EXERCISE: The result should consist solely of the line containing "- 11:42 OK." and the lines that follow it below, each reproduced exactly, the last line included.
───── RECORDS FOR THIS TASK ─────
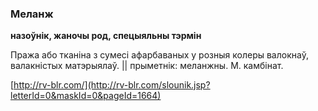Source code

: ### Меланж
**назоўнік, жаночы род, спецыяльны тэрмін**

Пража або тканіна з сумесі афарбаваных у розныя колеры валокнаў, валакністых матэрыялаў. || прыметнік: меланжны. М. камбінат.

<a rel="author">[http://rv-blr.com/](http://rv-blr.com/slounik.jsp?letterId=0&maskId=0&pageId=1664)</a>

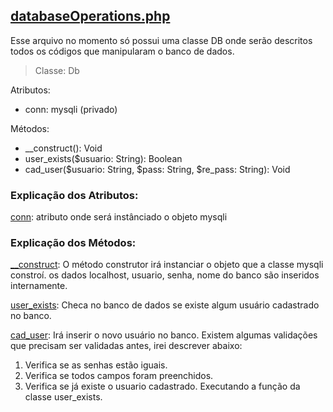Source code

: ## [databaseOperations.php](databaseOperations.php)
Esse arquivo no momento só possui uma classe DB onde serão descritos todos os códigos que manipularam o banco de dados.


> Classe: Db

Atributos:

- <a id="conn">conn</a>: mysqli (privado)

Métodos:

- <a id="construct">__construct()</a>: Void
- <a id="user_exists">user_exists</a>($usuario: String): Boolean
- <a id="cad_user">cad_user</a>($usuario: String, $pass: String, $re_pass: String): Void

### Explicação dos Atributos:

[conn](#conn): atributo onde será instânciado o objeto mysqli

### Explicação dos Métodos:

[__construct](#construct): O método construtor irá instanciar o objeto que a classe mysqli constroí. os dados localhost, usuario, senha, nome do banco são inseridos internamente.

[user_exists](#user_exists): Checa no banco de dados se existe algum usuário cadastrado no banco. 

[cad_user](#cad_user): Irá inserir o novo usuário no banco. Existem algumas validações que precisam ser validadas antes, irei descrever abaixo:

1. Verifica se as senhas estão iguais.
2. Verifica se todos campos foram preenchidos.
3. Verifica se já existe o usuario cadastrado. Executando a função da classe <a id="user_exists">user_exists</a>.

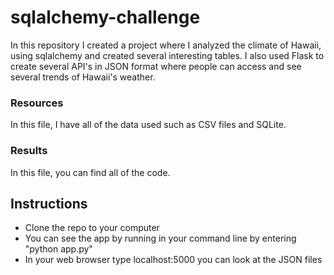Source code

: # sqlalchemy-challenge

In this repository I created a project where I analyzed the climate of Hawaii,
using sqlalchemy and created several interesting tables. I also used Flask to create several API's in JSON format where people can access and see several trends of Hawaii's weather.

### Resources
In this file, I have all of the data used such as CSV files and SQLite.

### Results
In this file, you can find all of the code.

## Instructions
* Clone the repo to your computer
* You can see the app by running in your command line by entering "python app.py"
* In your web browser type localhost:5000 you can look at the JSON files
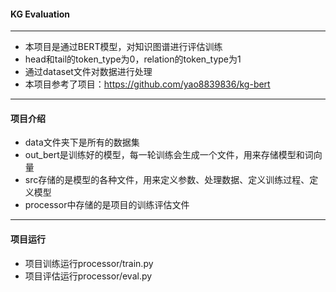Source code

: #### KG Evaluation

---
- 本项目是通过BERT模型，对知识图谱进行评估训练
- head和tail的token_type为0，relation的token_type为1
- 通过dataset文件对数据进行处理
- 本项目参考了项目：https://github.com/yao8839836/kg-bert

---
#### 项目介绍
- data文件夹下是所有的数据集
- out_bert是训练好的模型，每一轮训练会生成一个文件，用来存储模型和词向量
- src存储的是模型的各种文件，用来定义参数、处理数据、定义训练过程、定义模型
- processor中存储的是项目的训练评估文件

---
#### 项目运行
- 项目训练运行processor/train.py
- 项目评估运行processor/eval.py
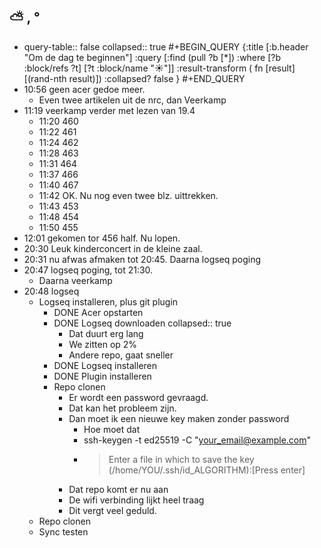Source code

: ## ⛅ , °
- query-table:: false
  collapsed:: true
  #+BEGIN_QUERY 
  {:title [:b.header "Om de dag te beginnen"]
   :query [:find (pull ?b [*])
     :where 
       [?b :block/refs ?t]
       [?t :block/name "☀️"]]
   :result-transform ( fn [result] [(rand-nth result)])
  :collapsed? false
  }
  #+END_QUERY
- 10:56 geen acer gedoe meer.
	- Even twee artikelen uit de nrc, dan Veerkamp
- 11:19 veerkamp verder met lezen van 19.4
	- 11:20 460
	- 11:22 461
	- 11:24 462
	- 11:28 463
	- 11:31 464
	- 11:37 466
	- 11:40 467
	- 11:42 OK. Nu nog even twee blz. uittrekken.
	- 11:43 453
	- 11:48 454
	- 11:50 455
- 12:01 gekomen tor 456 half. Nu lopen.
- 20:30 Leuk kinderconcert in de kleine zaal.
- 20:31 nu afwas afmaken tot 20:45. Daarna logseq poging
- 20:47 logseq poging, tot 21:30.
	- Daarna veerkamp
- 20:48 logseq
	- Logseq installeren, plus git plugin
		- DONE Acer opstarten
		- DONE Logseq downloaden
		  collapsed:: true
			- Dat duurt erg lang
			- We zitten op 2%
			- Andere repo, gaat sneller
		- DONE Logseq installeren
		- DONE Plugin installeren
		- Repo clonen
			- Er wordt een password gevraagd.
			- Dat kan het probleem zijn.
			- Dan moet ik een nieuwe key maken zonder password
				- Hoe moet dat
				- ssh-keygen -t ed25519 -C "your_email@example.com"
				- > Enter a file in which to save the key (/home/YOU/.ssh/id_ALGORITHM):[Press enter]
			- Dat repo komt er nu aan
			- De wifi verbinding lijkt heel traag
			- Dit vergt veel geduld.
	- Repo clonen
	- Sync testen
─────
RESPONSE TO THIS TASK:
	- 11:42 OK. Nu nog even twee blz. uittrekken.
	- 11:43 453
	- 11:48 454
	- 11:50 455
- 12:01 gekomen tor 456 half. Nu lopen.
- 20:30 Leuk kinderconcert in de kleine zaal.
- 20:31 nu afwas afmaken tot 20:45. Daarna logseq poging
- 20:47 logseq poging, tot 21:30.
	- Daarna veerkamp
- 20:48 logseq
	- Logseq installeren, plus git plugin
		- DONE Acer opstarten
		- DONE Logseq downloaden
		  collapsed:: true
			- Dat duurt erg lang
			- We zitten op 2%
			- Andere repo, gaat sneller
		- DONE Logseq installeren
		- DONE Plugin installeren
		- Repo clonen
			- Er wordt een password gevraagd.
			- Dat kan het probleem zijn.
			- Dan moet ik een nieuwe key maken zonder password
				- Hoe moet dat
				- ssh-keygen -t ed25519 -C "your_email@example.com"
				- > Enter a file in which to save the key (/home/YOU/.ssh/id_ALGORITHM):[Press enter]
			- Dat repo komt er nu aan
			- De wifi verbinding lijkt heel traag
			- Dit vergt veel geduld.
	- Repo clonen
	- Sync testen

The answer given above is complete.